よく知られているように、黒沢明は1950年の「羅生門」でヴェネツィア国際映画祭金獅子賞とアカデミー賞名誉賞を受賞し、一躍「世界の黒沢」と評価されるに至った。しかし、その後、「七人の侍」に代表されるように、その完全主義と芸術至上主義のために制作費は高騰。黒澤プロダクションを立ち上げて独立した後は、巨額の借金を背負うことになる。起死回生のために、黒澤はアメリカのプロデューサーとの映画制作を模索するが、20世紀フォックスとの「トラ・トラ・トラ」は制作の遅延により黒澤が解任されるという結果に終わる。1970年に単独で制作した「どですかでん」も興行的に失敗し、自殺未遂を起こすまでに至る。そんな彼に映画制作の機会を提供したのが当時のソ連のモスフィルムで、1975年に「デルス・ウザーラ」を完成。これがアカデミー外国映画賞を受賞したことがきっかけで、米国側映画会社が改めて黒澤に関心を持ち、ルーカスやコッポラが共同プロデューサーとなり「影武者」が完成。さらに「乱」の成功へと続くことになる。
番組は、彼のこうした軌跡を関係者の証言で辿っていく。かつて天皇として恐れられ決して帽子を取って頭を下げると言うことがなかった黒澤が、借金で首が回らなくなり、「どですかでん」の制作の際には頭を下げて回ったというエピソード。あるいは、シベリアの過酷な気候と旧ソ連の劣悪な制作条件の中で、日本人はほぼ数名という孤独な環境の中、体調が悪化しながらも高い完成度を求め続けた「デルス・ウザーラ」の制作現場のエピソード。
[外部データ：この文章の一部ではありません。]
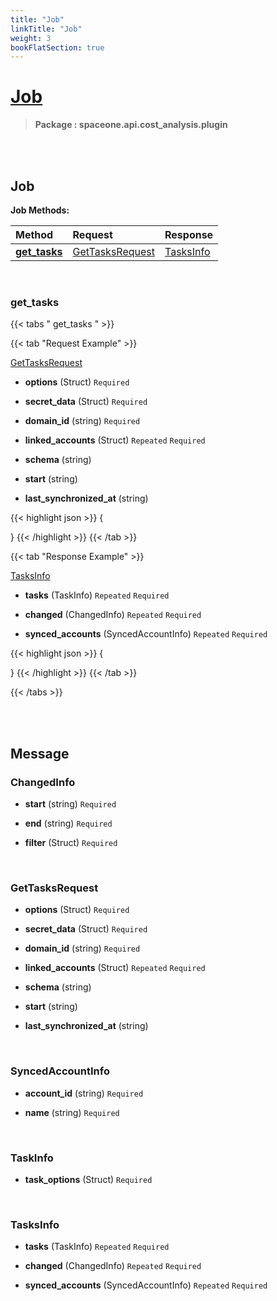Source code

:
 ```yaml
---
title: "Job"
linkTitle: "Job"
weight: 3
bookFlatSection: true
---
```

# [Job](#Job)



>  **Package : spaceone.api.cost_analysis.plugin**

<br>
<br>

## Job





**Job Methods:**


| Method | Request | Response |
| :----- | :-------- | :-------- |
| [**get_tasks**](./Job#get_tasks) | [GetTasksRequest](Job#gettasksrequest) | [TasksInfo](Job#tasksinfo) |



    
<br>

### get_tasks









 {{< tabs " get_tasks " >}}

 {{< tab "Request Example" >}}



[GetTasksRequest](./Job#gettasksrequest)

* **options** (Struct)   `Required` 


* **secret_data** (Struct)   `Required` 


* **domain_id** (string)   `Required` 


* **linked_accounts** (Struct)  `Repeated`    `Required` 


* **schema** (string)  


* **start** (string)  


* **last_synchronized_at** (string)  





{{< highlight json >}}
{

}
{{< /highlight >}}
{{< /tab >}}


 {{< tab "Response Example" >}}

[TasksInfo](#TASKSINFO)
* **tasks** (TaskInfo)  `Repeated`   `Required` 

* **changed** (ChangedInfo)  `Repeated`   `Required` 

* **synced_accounts** (SyncedAccountInfo)  `Repeated`   `Required` 



{{< highlight json >}}
{

}
{{< /highlight >}}
{{< /tab >}}


{{< /tabs >}}


    


<br>
<br>

## Message



### ChangedInfo
* **start** (string)   `Required` 

    
* **end** (string)   `Required` 

    
* **filter** (Struct)   `Required` 

    <br>

### GetTasksRequest
* **options** (Struct)   `Required` 

    
* **secret_data** (Struct)   `Required` 

    
* **domain_id** (string)   `Required` 

    
* **linked_accounts** (Struct)  `Repeated`    `Required` 

    
* **schema** (string)  

    
* **start** (string)  

    
* **last_synchronized_at** (string)  

    <br>

### SyncedAccountInfo
* **account_id** (string)   `Required` 

    
* **name** (string)   `Required` 

    <br>

### TaskInfo
* **task_options** (Struct)   `Required` 

    <br>

### TasksInfo
* **tasks** (TaskInfo)  `Repeated`    `Required` 

    
* **changed** (ChangedInfo)  `Repeated`    `Required` 

    
* **synced_accounts** (SyncedAccountInfo)  `Repeated`    `Required` 

    <br>
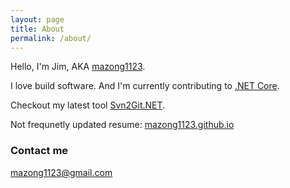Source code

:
 ```yaml
---
layout: page
title: About
permalink: /about/
---
```



Hello, I'm Jim, AKA [mazong1123](https://www.google.com/?gfe_rd=cr&ei=yXwcVqHPBqug8wfx-ouYBQ&gws_rd=cr&fg=1#q=mazong1123 "mazong1123").

I love build software. And I'm currently contributing to [.NET Core](https://github.com/dotnet/coreclr/pulls?q=is%3Apr+author%3Amazong1123+is%3Aclosed). 

Checkout my latest tool [Svn2Git.NET](https://github.com/mazong1123/svn2gitnet).

Not frequnetly updated resume: [mazong1123.github.io](http://mazong1123.github.io/)

### Contact me

[mazong1123@gmail.com](mailto:mazong1123@gmail.com)
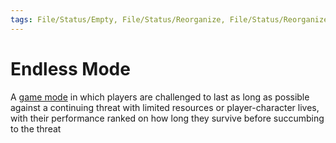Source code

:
 ```yaml
---
tags: File/Status/Empty, File/Status/Reorganize, File/Status/Reorganize, File/Status/Recategorize, File/Status/Summarize, File/Status/Structuralize
---
```


# Endless Mode


A [game mode](https://en.wikipedia.org/wiki/Glossary_of_video_game_terms#game_mode) in which players are challenged to last as long as possible against a continuing threat with limited resources or player-character lives, with their performance ranked on how long they survive before succumbing to the threat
その映画にかける執念と情熱にはただただ圧倒される。やはり彼にとって、映画は単なる商品ではなく芸術作品だった。
だから彼にとって、映画は作家である監督のものだった。雲が空を横切るまで何日も撮影を中断させたり、気に入ったセットが出来ずに複数の場所でセットを作って撮影したり、というエピソードは、現在のような利潤追求を徹底させた映画制作からは考えられない。しかし、黒澤組のスタッフは手が空いていれば誰でも参加して道に灰をまいて馬が走る時に砂煙が立ち上るように準備し、プラスチックで作られた城壁を本物らしく見せるための泥塗りも行った。黒澤の思い描くイメージを現実化するために、スタッフ全員がプロフェッショナルとして貢献する。過酷な労働条件だったのかもしれないが、その映画に対する愛と情熱はすごいことだと思う。
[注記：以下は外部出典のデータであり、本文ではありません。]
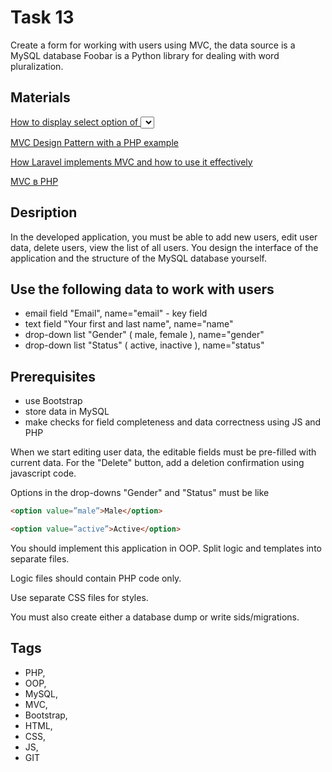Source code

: # Task 13
Create a form for working with users using MVC, the data source is a MySQL database
Foobar is a Python library for dealing with word pluralization.

## Materials
[How to display select option of <select> tag as selected   in php - W3codegenerator](https://w3codegenerator.com/article/how-to-display-select-option-of-select-tag-as-selected-using-foreach-method-in-php)

[MVC Design Pattern with a PHP example ](https://blog.pusher.com/laravel-mvc-use/)

[How Laravel implements MVC and how to use it effectively](https://choosealicense.com/licenses/mit/)

[MVC в PHP](https://www.youtube.com/playlist?list=PLqQ1VsG-wgxfUc8pKsv7MBSbp5Q3zFLi4)

## Desription
In the developed application, you must be able to add new users, edit user data, delete users, view the list of all users. You design the interface of the application and the structure of the MySQL database yourself.

## Use the following data to work with users

- email field "Email", name="email" - key field
- text field "Your first and last name", name="name"
- drop-down list "Gender" ( male, female ), name="gender"
- drop-down list "Status" ( active, inactive ), name="status"

## Prerequisites

- use Bootstrap
- store data in MySQL
- make checks for field completeness and data correctness using JS and PHP

When we start editing user data, the editable fields must be pre-filled with current data. For the "Delete" button, add a deletion confirmation using javascript code.

Options in the drop-downs "Gender" and "Status" must be like

```html
<option value=”male”>Male</option>

<option value=”active”>Active</option>
```
You should implement this application in OOP. Split logic and templates into separate files.

Logic files should contain PHP code only.

Use separate CSS files for styles.

You must also create either a database dump or write sids/migrations.

## Tags

- PHP,
- OOP,
- MySQL,
- MVC,
- Bootstrap,
- HTML,
- CSS,
- JS,
- GIT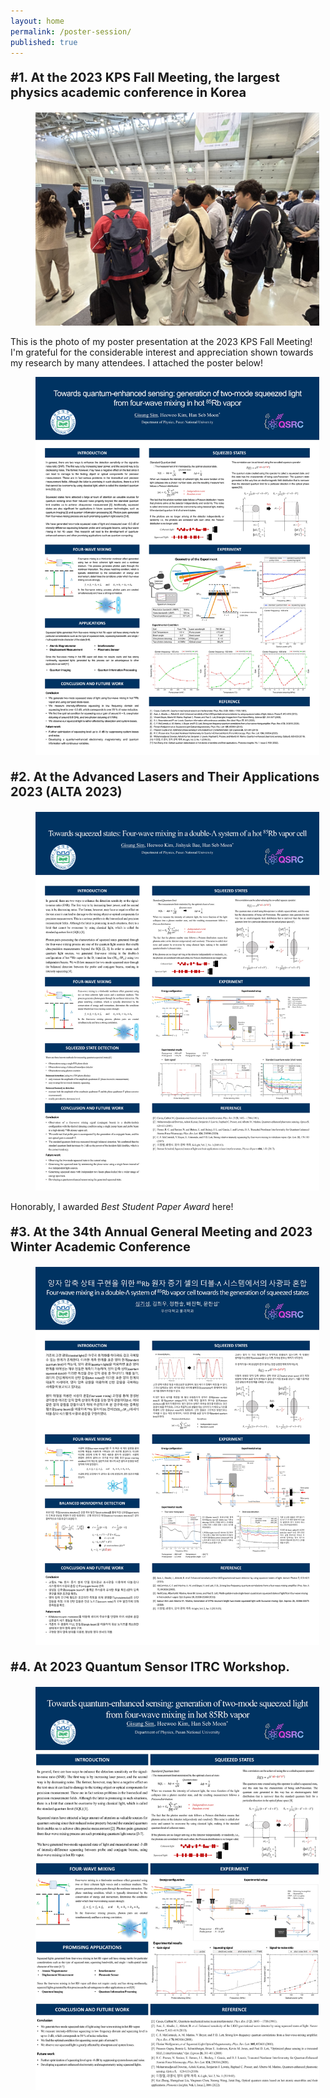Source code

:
 ```yaml
---
layout: home
permalink: /poster-session/
published: true
---
```

<p style="font-size: 20px;"><b>#1. At the 2023 KPS Fall Meeting, the largest physics academic conference in Korea</b></p>

<figure style="width: 90%" class="align-center">
  <img src="/assets/images/KPS-photo.jpg" alt="">
</figure>

This is the photo of my poster presentation at the 2023 KPS Fall Meeting! I'm grateful for the considerable interest and appreciation shown towards my research by many attendees. I attached the poster below!

<figure style="width: 90%" class="align-center">
  <img src="/assets/images/KPS-poster.jpg" alt="">
</figure>

<p style="font-size: 20px;"><b>#2. At the Advanced Lasers and Their Applications 2023 (ALTA 2023)</b></p>

<figure style="width: 90%" class="align-center">
  <img src="/assets/images/ALTA-poster.jpg" alt="">
</figure>

Honorably, I awarded _Best Student Paper Award_ here!

<p style="font-size: 20px;"><b>#3. At the 34th Annual General Meeting and 2023 Winter Academic Conference</b></p>

<figure style="width: 90%" class="align-center">
  <img src="/assets/images/OSK-poster.jpg" alt="">
</figcaption>
</figure>

<p style="font-size: 20px;"><b>#4. At 2023 Quantum Sensor ITRC Workshop.</b></p>

<figure style="width: 90%" class="align-center">
  <img src="/assets/images/QSRC-poster.jpg" alt="">
</figure>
印象的だったのは、「天国と地獄」で誘拐犯に抜擢された山崎努のインタビュー。その後も、「赤ひげ」、「影武者」などの黒澤作品に出演した彼は、黒澤のことを常に「あの方」と呼び、「自分はテレビ・インタビューに出演するのは苦手だが、あの方のためと言うことであれば無理を押してでも話します」と言って、黒澤のエピソードをぽつりぽつりと語っていく。その語り口は、自分の人生に決定的な影響を与えた圧倒的な存在への敬意にあふれていた。多分、どんな無理難題を言われてもついて行きたくなるようなカリスマだったんだろうな。。。「用心棒」で敵役を務め、「影武者」、「乱」で主演した仲代達矢の発言にも、黒澤への深いリスペクトが感じられた。
長い時間をかけて取材されたことが感じられる見応えのある番組だったけど、見ていてひとつ気になった点がある。黒澤の絵コンテや脚本の未定稿など、黒沢監督の制作過程の秘密を解き明かす貴重な資料の多くが、個人によって保管されているのだ。日本が世界に誇る黒沢監督の資料は、やはりきちんとしたアーカイブで保管され、一般に利用してもらうべきではないだろうか。クール・ジャパンとかネオ・ジャポニズムと称して一回限りのイベントや投資効果が定かでない「クリエイティブ・インダストリー」に巨額の資金を投じるぐらいなら、このような日本が世界に誇る映画人の資料を体系的に収集・補完するのが文化国家のあり方ではないだろうか。現在、大切に守られている資料が破損したり散逸したりする前に、きちんと公的資金を投じて収集・保管・公開すべきだと思う。